A New Project? The Quintessential Guide to Monsters

I’m taking a little break from the Drowned Labyrinth this week to share another potential project with you which I’ve been thinking about. I’m curious to hear what you think about it.

I’m not entirely sure what to call it, but it’s essentially an encounter kit or a ‘field guide’ to monsters: notes for the DM on how to make the most of the 5e bestiary. It would be a nice companion to The Campaign Handbook, I think.

The obvious danger zone here is that I encroach too far on the excellent work of Keith Ammann, author of The Monsters Know What They’re Doing, How to Defend Your Lair, and Making Enemies, which I reviewed here. Keith’s work is certainly an influence, but I’m not looking to emulate it here. That’s his space, and he does it far better than I ever could (or anyone else, for that matter).

No: what I have in mind is more like inspiration fuel; an opinionated take on what’s the quintessential way to use this creature (or NPC) in your game world. Encounter advice, yes, but also a roleplaying kit, a bit of lore and mythology, treasure and rewards, and how to run the monster a bit differently—fresh takes on old favourites. I’m drawn to the ecology and world-building of 2nd edition AD&D Monstrous Manual and the encounter notes in Level Up 5e’s Monstrous Menagerie, but also the original 5e monster books, Volo’s and Mordenkainen’s, now sadly out of print, and the advice of people like Justin Alexander, Matt Colville’s Flee, Mortals!, and Daði from Mystic Arts:

Useability at the table would be paramount here. It needs to be effortlessly easy to parse. Subheadings, bullet points, minimal verbiage. The intent is a tool, a cribsheet, almost,not bedtime reading. Each monster would be a one-pager or a double-page spread, and the appendices would sort them not just alphabetically but also by terrain, difficulty, party level, even encounter ‘type’ (see Daði’s video, above).

I guess this post is my way of testing the waters—to gauge excitement and interest.

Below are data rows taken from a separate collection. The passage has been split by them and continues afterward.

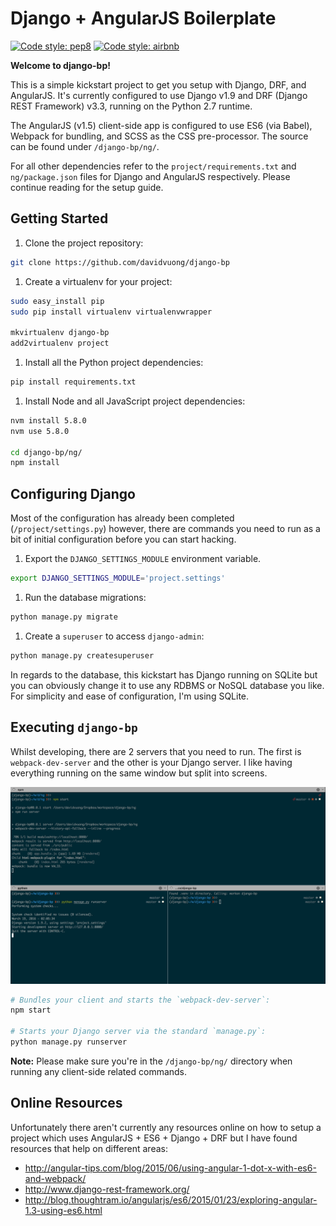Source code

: # Django + AngularJS Boilerplate

[![Code style: pep8](https://img.shields.io/badge/code%20style-pep8-yellow.svg?style=flat-square)](https://www.python.org/dev/peps/pep-0008/)
[![Code style: airbnb](https://img.shields.io/badge/code%20style-airbnb-blue.svg?style=flat-square)](https://github.com/airbnb/javascript)

**Welcome to django-bp!**

This is a simple kickstart project to get you setup with Django, DRF, and AngularJS. It's currently configured to use Django v1.9 and DRF (Django REST Framework) v3.3, running on the Python 2.7 runtime.

The AngularJS (v1.5) client-side app is configured to use ES6 (via Babel), Webpack for bundling, and SCSS as the CSS pre-processor. The source can be found under `/django-bp/ng/`.

For all other dependencies refer to the `project/requirements.txt` and `ng/package.json` files for Django and AngularJS respectively. Please continue reading for the setup guide.

## Getting Started

1. Clone the project repository:

  ```bash
  git clone https://github.com/davidvuong/django-bp
  ```

1. Create a virtualenv for your project:

  ```bash
  sudo easy_install pip
  sudo pip install virtualenv virtualenvwrapper
  
  mkvirtualenv django-bp
  add2virtualenv project
  ```

1. Install all the Python project dependencies:

  ```bash
  pip install requirements.txt
  ```

1. Install Node and all JavaScript project dependencies:

  ```bash
  nvm install 5.8.0
  nvm use 5.8.0
  
  cd django-bp/ng/
  npm install
  ```

## Configuring Django

Most of the configuration has already been completed (`/project/settings.py`) however, there are commands you need to run as a bit of initial configuration before you can start hacking.

1. Export the `DJANGO_SETTINGS_MODULE` environment variable.

  ```bash
  export DJANGO_SETTINGS_MODULE='project.settings'
  ```

1. Run the database migrations:

  ```bash
  python manage.py migrate
  ```

1. Create a `superuser` to access `django-admin`:

  ```bash
  python manage.py createsuperuser
  ```

In regards to the database, this kickstart has Django running on SQLite but you can obviously change it to use any RDBMS or NoSQL database you like. For simplicity and ease of configuration, I'm using SQLite.

## Executing `django-bp`

Whilst developing, there are 2 servers that you need to run. The first is `webpack-dev-server` and the other is your Django server. I like having everything running on the same window but split into screens.

![](assets/terminal.png)

```bash
# Bundles your client and starts the `webpack-dev-server`:
npm start

# Starts your Django server via the standard `manage.py`:
python manage.py runserver
```

**Note:** Please make sure you're in the `/django-bp/ng/` directory when running any client-side related commands.

## Online Resources

Unfortunately there aren't currently any resources online on how to setup a project which uses AngularJS + ES6 + Django + DRF but I have found resources that help on different areas:

* http://angular-tips.com/blog/2015/06/using-angular-1-dot-x-with-es6-and-webpack/
* http://www.django-rest-framework.org/
* http://blog.thoughtram.io/angularjs/es6/2015/01/23/exploring-angular-1.3-using-es6.html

This would be a big project, even more so since the recent hatching of Wyrmling II, but it’s the sort of thing I could chip away at, week by week, a bit like I did with The Campaign Handbook. I could release monsters in packets, perhaps themed around type or setting (‘undead,’ ‘city encounters’), and when I feel I’ve done enough, repackage and release it as a complete compendium. And while it would primarily be a 5e product, I’m hoping that the focus would be more on flavour than mechanics; not quite system-neutral, but certainly very useful to people playing other games (13th Age, Old-School Essentials, Dragonbane . . .)

At this point I should probably share a taster of what I mean. Actually, let’s do two: the lich and the giant rat.

Credit: Wayne Reynolds

The Lich

Difficulty: overpowering until the soul jar is destroyed.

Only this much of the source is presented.